When I sold EEM covered calls yesterday I mentioned that I was nervous about its prospects, but would consider adding new naked puts if/when it dipped to the $35.50 area where I thought it would find support. I entered a limit order about 35-40 cents above the bid/ask and let it sit. With the fall this morning my order was triggered. While EEM was trading at $35.48 I sold two EEM July 34 naked puts at $2.02 and received $402.57 after commissions. My limit order was actually for $1.75, but with such a drastic fall to start the day I lucked out and got the market price at open which was much better than I was planning for.

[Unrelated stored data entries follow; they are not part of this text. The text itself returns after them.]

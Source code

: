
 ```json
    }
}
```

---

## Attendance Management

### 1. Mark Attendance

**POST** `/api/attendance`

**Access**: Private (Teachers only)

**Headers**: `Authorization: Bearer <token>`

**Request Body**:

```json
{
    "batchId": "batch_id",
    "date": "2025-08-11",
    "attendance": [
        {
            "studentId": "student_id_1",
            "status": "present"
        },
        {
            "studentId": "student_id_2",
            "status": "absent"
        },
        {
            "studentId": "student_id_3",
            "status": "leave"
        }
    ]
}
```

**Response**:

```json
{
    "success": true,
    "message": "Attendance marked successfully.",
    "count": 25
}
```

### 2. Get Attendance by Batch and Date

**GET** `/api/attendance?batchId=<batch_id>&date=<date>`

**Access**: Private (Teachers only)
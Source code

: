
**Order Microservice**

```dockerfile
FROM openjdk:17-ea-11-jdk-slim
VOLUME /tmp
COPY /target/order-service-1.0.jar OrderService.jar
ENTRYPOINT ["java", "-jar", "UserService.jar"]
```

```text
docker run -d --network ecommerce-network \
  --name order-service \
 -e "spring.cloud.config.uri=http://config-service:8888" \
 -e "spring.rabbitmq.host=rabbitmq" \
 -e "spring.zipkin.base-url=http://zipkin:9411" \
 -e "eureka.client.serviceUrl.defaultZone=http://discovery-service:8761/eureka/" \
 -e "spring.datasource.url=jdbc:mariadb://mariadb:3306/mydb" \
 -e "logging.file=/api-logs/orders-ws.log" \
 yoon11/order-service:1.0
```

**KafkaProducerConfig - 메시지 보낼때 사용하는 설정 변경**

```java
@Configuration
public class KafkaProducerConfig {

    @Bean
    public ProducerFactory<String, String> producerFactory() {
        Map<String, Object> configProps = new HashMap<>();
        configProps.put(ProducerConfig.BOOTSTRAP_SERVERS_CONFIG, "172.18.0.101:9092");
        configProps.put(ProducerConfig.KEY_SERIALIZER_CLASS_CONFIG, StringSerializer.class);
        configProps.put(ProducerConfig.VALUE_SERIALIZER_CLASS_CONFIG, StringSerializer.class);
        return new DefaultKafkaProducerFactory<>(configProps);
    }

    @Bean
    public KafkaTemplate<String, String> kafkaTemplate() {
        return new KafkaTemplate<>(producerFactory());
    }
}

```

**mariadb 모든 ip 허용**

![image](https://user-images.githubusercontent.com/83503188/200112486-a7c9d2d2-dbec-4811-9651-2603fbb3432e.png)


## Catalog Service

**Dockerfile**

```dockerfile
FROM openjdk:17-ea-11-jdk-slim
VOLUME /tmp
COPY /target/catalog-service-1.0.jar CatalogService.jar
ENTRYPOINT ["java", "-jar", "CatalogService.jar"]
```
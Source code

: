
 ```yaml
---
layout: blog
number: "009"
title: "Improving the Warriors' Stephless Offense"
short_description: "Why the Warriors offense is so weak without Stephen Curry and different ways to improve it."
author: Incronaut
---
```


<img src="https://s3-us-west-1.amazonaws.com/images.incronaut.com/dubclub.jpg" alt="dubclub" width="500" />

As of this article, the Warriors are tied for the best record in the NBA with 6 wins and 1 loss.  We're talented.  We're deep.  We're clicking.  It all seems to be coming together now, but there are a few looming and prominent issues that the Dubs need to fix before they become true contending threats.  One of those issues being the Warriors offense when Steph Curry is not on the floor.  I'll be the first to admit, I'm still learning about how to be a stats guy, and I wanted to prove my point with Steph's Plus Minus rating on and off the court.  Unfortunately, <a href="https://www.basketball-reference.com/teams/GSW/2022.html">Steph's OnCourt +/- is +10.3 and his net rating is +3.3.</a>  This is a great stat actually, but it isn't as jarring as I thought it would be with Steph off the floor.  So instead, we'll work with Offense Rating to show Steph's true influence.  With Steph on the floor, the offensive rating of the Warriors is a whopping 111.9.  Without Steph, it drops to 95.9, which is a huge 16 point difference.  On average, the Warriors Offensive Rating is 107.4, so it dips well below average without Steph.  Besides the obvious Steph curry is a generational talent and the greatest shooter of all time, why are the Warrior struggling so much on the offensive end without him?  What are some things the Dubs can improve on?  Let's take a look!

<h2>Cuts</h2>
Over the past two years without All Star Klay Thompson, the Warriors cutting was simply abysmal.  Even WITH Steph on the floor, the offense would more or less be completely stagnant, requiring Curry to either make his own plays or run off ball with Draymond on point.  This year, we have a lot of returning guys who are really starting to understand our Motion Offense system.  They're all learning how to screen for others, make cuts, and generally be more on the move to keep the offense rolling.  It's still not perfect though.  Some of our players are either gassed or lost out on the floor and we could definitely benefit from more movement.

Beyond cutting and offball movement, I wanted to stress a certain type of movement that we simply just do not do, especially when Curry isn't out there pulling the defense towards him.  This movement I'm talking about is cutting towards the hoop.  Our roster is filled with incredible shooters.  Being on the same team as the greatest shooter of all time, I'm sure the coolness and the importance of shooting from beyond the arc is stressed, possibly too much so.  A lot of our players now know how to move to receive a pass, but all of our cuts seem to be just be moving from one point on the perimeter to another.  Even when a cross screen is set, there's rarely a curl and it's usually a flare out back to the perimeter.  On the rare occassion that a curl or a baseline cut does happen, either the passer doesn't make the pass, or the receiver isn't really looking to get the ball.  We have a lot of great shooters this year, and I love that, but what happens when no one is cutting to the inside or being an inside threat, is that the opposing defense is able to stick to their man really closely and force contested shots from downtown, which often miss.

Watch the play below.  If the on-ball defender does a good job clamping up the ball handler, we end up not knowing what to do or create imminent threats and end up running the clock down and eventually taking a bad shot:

This gives me 200 shares long of EEM along with a strangle in July with 34 strike puts and 39 strike calls. Ideally EEM will end expiration in July in the upper $38 range and I can re-write the same approach. If it breaks above $39 I’ll end the series of trades with a profit. If it falls below $34 and I’m forced to buy another 200 shares my cost will be much lower than what I started with and will be able to maintain the position fairly easily at that point with covered calls every other month until they are assigned.
EEM dropped below my $35.50 target for a total of about 15 minutes this morning before recovering. It traded as low as $35.21, but quickly bounced back from that bottom. I don’t have any grand illusions that EEM will be back above $39 any time soon, but I still think these puts have a good chance of finishing with a profit for me. It’s funny though, once you set a price target and the stock gets there it’s a mixed feeling of “wow, I got that right” and “Oh no, what happens from here.” I’m still in the camp that says the world isn’t ending (yet) and that we are very close to some great buying opportunities. Using naked puts to find even lower entry points still appears to be a better strategy than just outright buying the shares at current market prices.